Stocks Around the World on October 4-5
Stocks in Asia-Pacific largely declined on October 5 following overnight losses on Wall Street, with the tech-heavy Nasdaq Composite falling more than 2%.
In Japan, the Nikkei 225 fell 2.19% to end its trading day at 27,822.12, as shares of Fast Retailing dropped 6.92%. The Topix index also fell 1.33% to close at 1,947.75. Earlier, Japan’s Nikkei 225 fell more than 3% and briefly entered correction territory, declining more than 10% off its mid-September high.
In South Korea, the Kospi dropped 1.88% to finish its trading day at 2,962.17.
Hong Kong’s Hang Seng index defied the overall trend regionally as it rose around 0.5%, as of its final hour of trading.
In Australia, the S&P/ASX 200 dropped 0.41% to 7,248.40. On October 5, the country’s central bank announced its decision to leave interest rates unchanged.
Markets in mainland China are still closed for the holidays.
U.S. stocks on October 4
On October 4, the Dow Jones Industrial Average dropped 323.54 points to close at 34,002.92, despite large gains in Merck. The S&P 500 declined 1.3% to 4,300.96. The Nasdaq Composite fell 2.1% to 14,255.48.
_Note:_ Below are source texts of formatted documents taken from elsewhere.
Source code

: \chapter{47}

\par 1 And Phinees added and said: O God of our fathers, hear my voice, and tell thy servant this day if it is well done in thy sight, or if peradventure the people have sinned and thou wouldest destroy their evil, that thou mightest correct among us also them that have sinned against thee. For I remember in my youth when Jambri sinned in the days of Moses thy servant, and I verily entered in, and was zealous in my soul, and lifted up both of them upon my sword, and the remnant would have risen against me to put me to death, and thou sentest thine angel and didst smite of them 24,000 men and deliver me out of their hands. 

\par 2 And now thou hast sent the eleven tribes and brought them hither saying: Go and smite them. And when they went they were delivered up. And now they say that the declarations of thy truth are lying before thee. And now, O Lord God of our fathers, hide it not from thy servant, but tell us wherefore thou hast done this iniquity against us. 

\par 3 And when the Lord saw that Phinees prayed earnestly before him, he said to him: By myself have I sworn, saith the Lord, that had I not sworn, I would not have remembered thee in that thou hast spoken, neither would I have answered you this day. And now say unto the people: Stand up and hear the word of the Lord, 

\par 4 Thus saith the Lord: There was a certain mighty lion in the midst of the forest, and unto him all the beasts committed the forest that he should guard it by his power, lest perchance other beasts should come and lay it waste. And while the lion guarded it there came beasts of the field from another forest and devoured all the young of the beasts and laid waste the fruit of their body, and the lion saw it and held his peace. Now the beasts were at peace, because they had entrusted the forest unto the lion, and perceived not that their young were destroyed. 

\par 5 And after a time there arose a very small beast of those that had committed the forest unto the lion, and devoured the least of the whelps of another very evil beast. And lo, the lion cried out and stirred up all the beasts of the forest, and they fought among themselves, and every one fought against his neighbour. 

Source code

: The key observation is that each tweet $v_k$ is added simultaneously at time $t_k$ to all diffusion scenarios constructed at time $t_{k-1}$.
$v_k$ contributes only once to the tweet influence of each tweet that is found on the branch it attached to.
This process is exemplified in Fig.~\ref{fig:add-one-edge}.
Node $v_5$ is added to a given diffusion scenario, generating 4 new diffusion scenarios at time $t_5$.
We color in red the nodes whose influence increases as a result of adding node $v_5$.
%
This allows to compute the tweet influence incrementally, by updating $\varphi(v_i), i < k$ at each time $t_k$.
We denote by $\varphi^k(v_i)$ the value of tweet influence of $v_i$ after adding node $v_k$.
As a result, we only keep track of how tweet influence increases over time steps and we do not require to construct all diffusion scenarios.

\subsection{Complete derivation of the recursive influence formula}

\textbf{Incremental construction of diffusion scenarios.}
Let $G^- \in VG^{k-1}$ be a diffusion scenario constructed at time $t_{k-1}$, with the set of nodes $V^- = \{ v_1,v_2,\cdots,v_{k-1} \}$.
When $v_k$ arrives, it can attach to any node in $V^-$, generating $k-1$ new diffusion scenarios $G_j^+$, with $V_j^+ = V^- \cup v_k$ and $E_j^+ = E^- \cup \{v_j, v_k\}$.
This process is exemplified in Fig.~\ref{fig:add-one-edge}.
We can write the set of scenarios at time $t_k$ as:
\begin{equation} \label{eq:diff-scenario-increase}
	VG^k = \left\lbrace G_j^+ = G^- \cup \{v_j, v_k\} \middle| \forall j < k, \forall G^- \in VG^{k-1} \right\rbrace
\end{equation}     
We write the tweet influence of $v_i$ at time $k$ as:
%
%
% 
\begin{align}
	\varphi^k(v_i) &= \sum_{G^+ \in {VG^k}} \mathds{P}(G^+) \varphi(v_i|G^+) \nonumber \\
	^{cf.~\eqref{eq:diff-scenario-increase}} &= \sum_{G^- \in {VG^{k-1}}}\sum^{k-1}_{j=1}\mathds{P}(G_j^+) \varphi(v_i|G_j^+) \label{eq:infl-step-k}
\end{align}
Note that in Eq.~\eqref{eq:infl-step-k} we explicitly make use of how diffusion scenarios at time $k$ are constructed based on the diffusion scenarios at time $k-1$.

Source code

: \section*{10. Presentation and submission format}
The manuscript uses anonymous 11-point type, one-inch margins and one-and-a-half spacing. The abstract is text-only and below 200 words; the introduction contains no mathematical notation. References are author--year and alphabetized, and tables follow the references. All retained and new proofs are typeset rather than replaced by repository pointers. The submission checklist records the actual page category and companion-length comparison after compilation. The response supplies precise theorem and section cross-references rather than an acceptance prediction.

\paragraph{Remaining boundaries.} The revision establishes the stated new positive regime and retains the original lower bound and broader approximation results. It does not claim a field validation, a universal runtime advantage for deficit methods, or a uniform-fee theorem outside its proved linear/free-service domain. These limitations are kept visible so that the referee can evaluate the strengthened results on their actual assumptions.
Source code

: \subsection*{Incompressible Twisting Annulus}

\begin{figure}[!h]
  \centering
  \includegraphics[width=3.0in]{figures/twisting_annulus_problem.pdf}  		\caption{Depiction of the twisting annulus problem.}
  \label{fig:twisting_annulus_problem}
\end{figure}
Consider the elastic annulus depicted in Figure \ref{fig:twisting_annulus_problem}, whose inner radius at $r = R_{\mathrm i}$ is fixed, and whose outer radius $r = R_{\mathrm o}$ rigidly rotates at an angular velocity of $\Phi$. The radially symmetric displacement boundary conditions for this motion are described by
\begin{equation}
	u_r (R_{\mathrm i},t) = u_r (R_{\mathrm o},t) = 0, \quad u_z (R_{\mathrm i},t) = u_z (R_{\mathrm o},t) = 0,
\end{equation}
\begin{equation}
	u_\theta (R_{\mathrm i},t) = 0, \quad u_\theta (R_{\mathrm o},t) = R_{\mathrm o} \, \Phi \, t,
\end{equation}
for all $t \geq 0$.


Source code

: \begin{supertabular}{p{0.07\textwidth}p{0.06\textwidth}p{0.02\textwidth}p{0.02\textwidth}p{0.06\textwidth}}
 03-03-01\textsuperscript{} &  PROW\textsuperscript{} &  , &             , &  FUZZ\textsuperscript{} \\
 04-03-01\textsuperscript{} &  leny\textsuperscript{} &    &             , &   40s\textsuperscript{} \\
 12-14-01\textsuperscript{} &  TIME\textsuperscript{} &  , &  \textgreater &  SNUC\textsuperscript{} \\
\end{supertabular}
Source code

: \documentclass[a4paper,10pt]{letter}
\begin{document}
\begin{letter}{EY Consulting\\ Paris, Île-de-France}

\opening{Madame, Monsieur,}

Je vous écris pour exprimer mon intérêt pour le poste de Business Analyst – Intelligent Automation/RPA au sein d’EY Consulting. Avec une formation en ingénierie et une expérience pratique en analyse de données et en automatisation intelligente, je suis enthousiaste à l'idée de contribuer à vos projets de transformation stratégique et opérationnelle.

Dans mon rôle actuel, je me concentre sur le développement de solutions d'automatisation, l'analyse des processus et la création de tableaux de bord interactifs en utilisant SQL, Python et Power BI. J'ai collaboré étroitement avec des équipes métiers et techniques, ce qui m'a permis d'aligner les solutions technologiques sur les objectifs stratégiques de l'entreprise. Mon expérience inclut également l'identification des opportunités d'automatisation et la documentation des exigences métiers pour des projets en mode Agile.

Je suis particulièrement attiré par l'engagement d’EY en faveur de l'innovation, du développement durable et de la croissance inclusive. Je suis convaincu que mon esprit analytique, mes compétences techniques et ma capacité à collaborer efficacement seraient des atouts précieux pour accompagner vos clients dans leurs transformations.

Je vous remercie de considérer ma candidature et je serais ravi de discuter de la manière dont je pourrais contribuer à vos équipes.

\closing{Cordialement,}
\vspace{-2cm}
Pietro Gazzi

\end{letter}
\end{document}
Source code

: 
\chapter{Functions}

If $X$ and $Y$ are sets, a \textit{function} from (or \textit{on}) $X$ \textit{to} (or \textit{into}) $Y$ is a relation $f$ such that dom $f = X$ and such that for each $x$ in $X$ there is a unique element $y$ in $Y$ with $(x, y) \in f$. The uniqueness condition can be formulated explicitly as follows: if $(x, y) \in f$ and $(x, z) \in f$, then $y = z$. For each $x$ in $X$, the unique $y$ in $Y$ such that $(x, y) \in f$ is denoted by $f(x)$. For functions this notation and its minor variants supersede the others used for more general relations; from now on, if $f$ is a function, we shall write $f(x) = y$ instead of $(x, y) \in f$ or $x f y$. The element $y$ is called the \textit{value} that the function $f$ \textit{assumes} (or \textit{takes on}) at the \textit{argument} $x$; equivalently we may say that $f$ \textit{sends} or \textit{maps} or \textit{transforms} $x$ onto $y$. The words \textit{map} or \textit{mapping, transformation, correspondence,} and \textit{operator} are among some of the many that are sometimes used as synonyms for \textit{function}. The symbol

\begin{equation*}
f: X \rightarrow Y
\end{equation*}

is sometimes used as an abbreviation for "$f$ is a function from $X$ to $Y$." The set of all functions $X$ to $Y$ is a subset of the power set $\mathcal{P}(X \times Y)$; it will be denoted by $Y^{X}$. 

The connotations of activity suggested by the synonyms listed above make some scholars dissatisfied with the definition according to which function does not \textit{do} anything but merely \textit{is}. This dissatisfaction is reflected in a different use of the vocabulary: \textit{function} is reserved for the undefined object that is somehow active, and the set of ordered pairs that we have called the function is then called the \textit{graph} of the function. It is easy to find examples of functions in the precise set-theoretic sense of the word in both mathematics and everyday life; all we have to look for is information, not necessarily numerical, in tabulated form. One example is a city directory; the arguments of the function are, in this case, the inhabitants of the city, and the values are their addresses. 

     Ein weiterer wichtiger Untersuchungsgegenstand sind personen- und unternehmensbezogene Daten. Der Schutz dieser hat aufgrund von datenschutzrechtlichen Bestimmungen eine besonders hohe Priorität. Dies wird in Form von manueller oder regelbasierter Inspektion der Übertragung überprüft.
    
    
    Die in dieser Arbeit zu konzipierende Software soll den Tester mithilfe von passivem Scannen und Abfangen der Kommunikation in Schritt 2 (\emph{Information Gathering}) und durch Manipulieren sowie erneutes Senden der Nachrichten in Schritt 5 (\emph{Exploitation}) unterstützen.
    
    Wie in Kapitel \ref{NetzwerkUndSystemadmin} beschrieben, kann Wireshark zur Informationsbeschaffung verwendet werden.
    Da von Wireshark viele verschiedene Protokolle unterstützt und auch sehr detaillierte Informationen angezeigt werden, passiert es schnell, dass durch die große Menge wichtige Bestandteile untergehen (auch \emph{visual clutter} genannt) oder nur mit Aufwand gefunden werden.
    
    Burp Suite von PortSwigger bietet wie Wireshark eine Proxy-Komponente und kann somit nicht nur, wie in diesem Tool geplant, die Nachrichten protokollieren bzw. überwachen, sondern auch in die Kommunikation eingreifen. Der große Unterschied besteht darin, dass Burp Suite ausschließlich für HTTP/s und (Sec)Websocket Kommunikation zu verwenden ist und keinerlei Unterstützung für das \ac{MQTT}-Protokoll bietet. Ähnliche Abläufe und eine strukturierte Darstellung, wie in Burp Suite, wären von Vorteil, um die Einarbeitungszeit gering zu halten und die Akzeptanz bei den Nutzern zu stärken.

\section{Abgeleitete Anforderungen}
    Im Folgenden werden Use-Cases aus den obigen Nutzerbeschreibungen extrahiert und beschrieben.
Shares of large tech companies like Apple, Nvidia, Amazon, Microsoft, were lower on October 4 as investors eyed bond yields.
Facebook suffered losses on Monday. It lost 4.9% after being accused of “betrayal of democracy” by whistleblower Frances Haugen.
On the contrary, Tesla gained 0.8% after the company said this weekend that it delivered 241,300 electric vehicles during the third quarter.
Shares of Merck rose 2.1%, following through on an 8% surge on October 1. The company’s shares jumped on October 1, after the drug maker said its antiviral treatment developed with Ridgeback Biotherapeutics for Covid-19 reduced the risk of hospitalization or death by 50% for patients with mild or moderate cases.
Shares of Southwest rose 1.3% after an upgrade to overweight from the equal weight from Barclays.
Energy stocks also rose on October 4 amid an uptick in oil prices. ConocoPhillips gained 2% and Exxon Mobil added 1.3%.
The last quarter of the year is typically a good period for stocks. But overhangs like the central bank’s decision, the debt ceiling, China Evergrande Group, and Covid-19 could keep investors cautious. Heading into the last quarter of 2021, more than half of all S&P 500 stocks are off at least 10%.